Every line with the string "tool" must be copied from the entries below.

* [GIVEN ENTRIES]:
------------------------------------------------

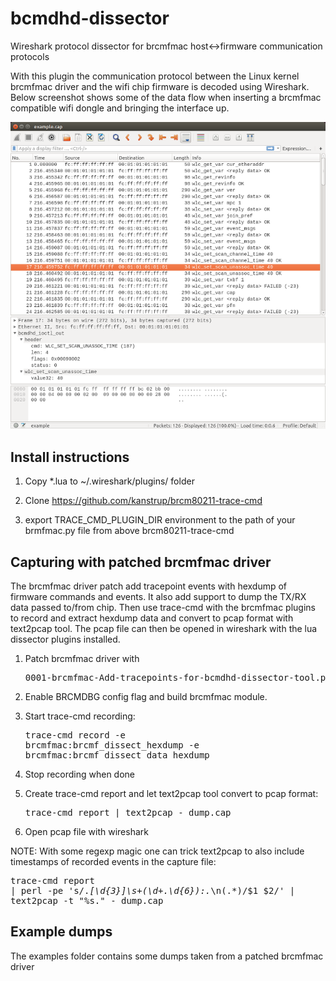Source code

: bcmdhd-dissector
================

Wireshark protocol dissector for brcmfmac host<->firmware communication protocols

With this plugin the communication protocol between the Linux kernel brcmfmac driver
and the wifi chip firmware is decoded using Wireshark. Below screenshot shows some
of the data flow when inserting a brcmfmac compatible wifi dongle and bringing the
interface up.

![alt screenshot](https://github.com/kanstrup/bcmdhd-dissector/blob/master/examples/screenshot.png)


Install instructions
--------------------
1) Copy *.lua to ~/.wireshark/plugins/ folder

2) Clone https://github.com/kanstrup/brcm80211-trace-cmd

3) export TRACE_CMD_PLUGIN_DIR environment to the path of your brmfmac.py file from above brcm80211-trace-cmd

Capturing with patched brcmfmac driver
-------------------------------------

The brcmfmac driver patch add tracepoint events with hexdump of firmware commands
and events. It also add support to dump the TX/RX data passed to/from chip. Then
use trace-cmd with the brcmfmac plugins to record and extract hexdump data and
convert to pcap format with text2pcap tool. The pcap file can then be opened in
wireshark with the lua dissector plugins installed.

1) Patch brcmfmac driver with <pre>0001-brcmfmac-Add-tracepoints-for-bcmdhd-dissector-tool.patch</pre>

2) Enable BRCMDBG config flag and build brcmfmac module.

3) Start trace-cmd recording: <pre>trace-cmd record -e brcmfmac:brcmf_dissect_hexdump -e brcmfmac:brcmf_dissect_data_hexdump</pre>
4) Stop recording when done

5) Create trace-cmd report and let text2pcap tool convert to pcap format: <pre>trace-cmd report | text2pcap - dump.cap</pre>
6) Open pcap file with wireshark

NOTE: With some regexp magic one can trick text2pcap to also include timestamps of recorded events in the capture file: <pre>trace-cmd report | perl -pe 's/.*\[\d{3}\]\s+(\d+.\d{6}):.*\n(.*)/$1 $2/' | text2pcap -t "%s." - dump.cap</pre>


Example dumps
-------------
The examples folder contains some dumps taken from a patched brcmfmac driver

------------------------------------------------

* [TASK RESULT]:
convert to pcap format with text2pcap tool. The pcap file can then be opened in
1) Patch brcmfmac driver with <pre>0001-brcmfmac-Add-tracepoints-for-bcmdhd-dissector-tool.patch</pre>
5) Create trace-cmd report and let text2pcap tool convert to pcap format: <pre>trace-cmd report | text2pcap - dump.cap</pre>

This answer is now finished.